The disconnect between the valuations of “cyclical” assets and the rest of the market worldwide is already at an historical extreme, but it’s at its most striking in the UK.
Below are three UK investment opportunities that we believe are victims of an overly pessimistic market.
Retail
The New River Real Estate Investment Trust (REIT) owns retail parks and around 600 pubs.
Aware of the threat from online retail, the managers identify successful retailers as those who can offer convenience, value or service, and actively look for tenants who demonstrate these qualities.
Retail assets have become so cheap now, and well below the cost of rebuilding, that new investors are being attracted into the sector.
New River offers a third-party management service to these new owners and has signed three management contracts in the last few months.
New River REIT is also astonishingly cheap. At the time of writing, the net asset value per share is £2.61, while the share price is £1.52. The net asset value per share is the amount that would be realised if all the assets were to be sold, and the debt paid off.
The valuation of New River REIT can be explained partly by the current antipathy towards UK assets, and to retail property in particular, and partly by the fact that Woodford Investment Management, until recently a holder of 20 per cent of the company’s issued shares, is said to be selling its holding.
Insurance companies
These days, Legal & General (L&G) makes most of its profits from pensions, mainly company pensions. The company is the UK leader in pension risk transfer, where an insurance company takes over the management of a company’s pension fund.

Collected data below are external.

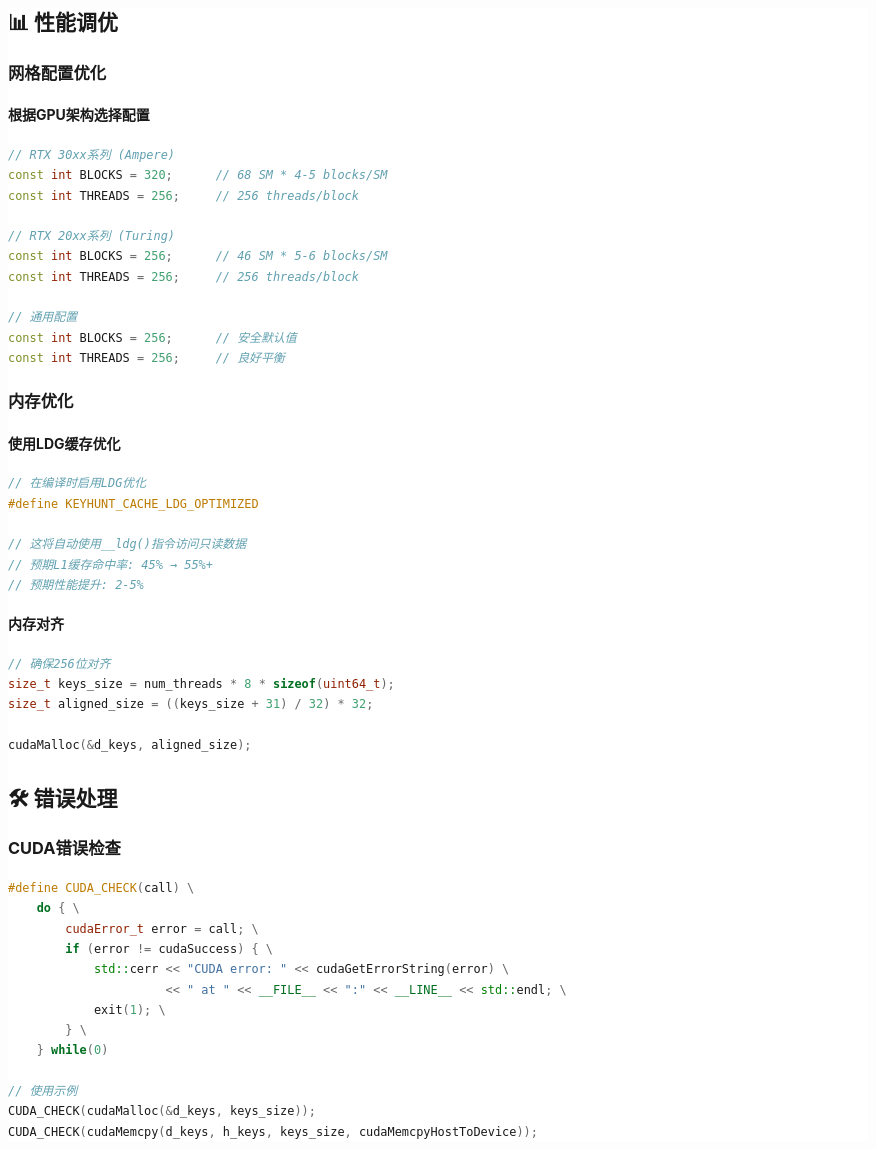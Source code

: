 ## 📊 性能调优

### 网格配置优化

#### 根据GPU架构选择配置
```cpp
// RTX 30xx系列 (Ampere)
const int BLOCKS = 320;      // 68 SM * 4-5 blocks/SM
const int THREADS = 256;     // 256 threads/block

// RTX 20xx系列 (Turing)  
const int BLOCKS = 256;      // 46 SM * 5-6 blocks/SM
const int THREADS = 256;     // 256 threads/block

// 通用配置
const int BLOCKS = 256;      // 安全默认值
const int THREADS = 256;     // 良好平衡
```

### 内存优化

#### 使用LDG缓存优化
```cpp
// 在编译时启用LDG优化
#define KEYHUNT_CACHE_LDG_OPTIMIZED

// 这将自动使用__ldg()指令访问只读数据
// 预期L1缓存命中率: 45% → 55%+
// 预期性能提升: 2-5%
```

#### 内存对齐
```cpp
// 确保256位对齐
size_t keys_size = num_threads * 8 * sizeof(uint64_t);
size_t aligned_size = ((keys_size + 31) / 32) * 32;

cudaMalloc(&d_keys, aligned_size);
```

## 🛠️ 错误处理

### CUDA错误检查
```cpp
#define CUDA_CHECK(call) \
    do { \
        cudaError_t error = call; \
        if (error != cudaSuccess) { \
            std::cerr << "CUDA error: " << cudaGetErrorString(error) \
                      << " at " << __FILE__ << ":" << __LINE__ << std::endl; \
            exit(1); \
        } \
    } while(0)

// 使用示例
CUDA_CHECK(cudaMalloc(&d_keys, keys_size));
CUDA_CHECK(cudaMemcpy(d_keys, h_keys, keys_size, cudaMemcpyHostToDevice));
```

This is a large and growing business. L&G wrote £6.7bn of new PRT business in the half-year, including the transfer of the Rolls-Royce scheme, at £4.0bn the UK’s largest ever. So far, only eight per cent of UK company pension assets have been transferred to insurance companies, so the potential remains vast.
Legal & General’s other world-class business is the management of tracker funds, which it has grown rapidly in the last decade.
Legal & General is the world’s fifteenth largest asset manager. In the past five years, the international fund management business has grown its assets at 28 per cent per year compound.
The company is also growing in other areas, such as lifetime mortgages, housebuilding, lending to SMEs and infrastructure development.
Between 2011 and 2015, the company grew its earnings by 10 per cent per annum, and since then the rate of growth has accelerated to 11 per cent.
As the share price has stayed flat, the dividend yield has grown steadily to its current level of 7.7 per cent.
Construction
Henry Boot’s share price has fallen over 35 per cent since the start of 2018, driven entirely by adverse sentiment, as there has been no bad news for the company itself.
Henry Boot’s principle activity, Hallam Land, takes development land through the planning process and then sells it to housebuilders. Over the years, the land bank has steadily grown in size and the acreage sold has increased every year.
Despite Brexit, demand for new houses remains strong, and sales of land continue at a high level.
On the construction side, Henry Boot avoids large and unprofitable contracts. It builds development properties, always either pre-let or pre-sold, and undertakes construction work for third parties. Build quality is high and the company can sell as many homes as it develops.
A combination of Brexit and a wider global market panic have pushed Henry Boot’s share price down to its current depressed level.
Apart from the very short term, the fair market price for the company’s shares lies in the region £3.50 to 4.25. A considerable potential upside from the current price of £2.45.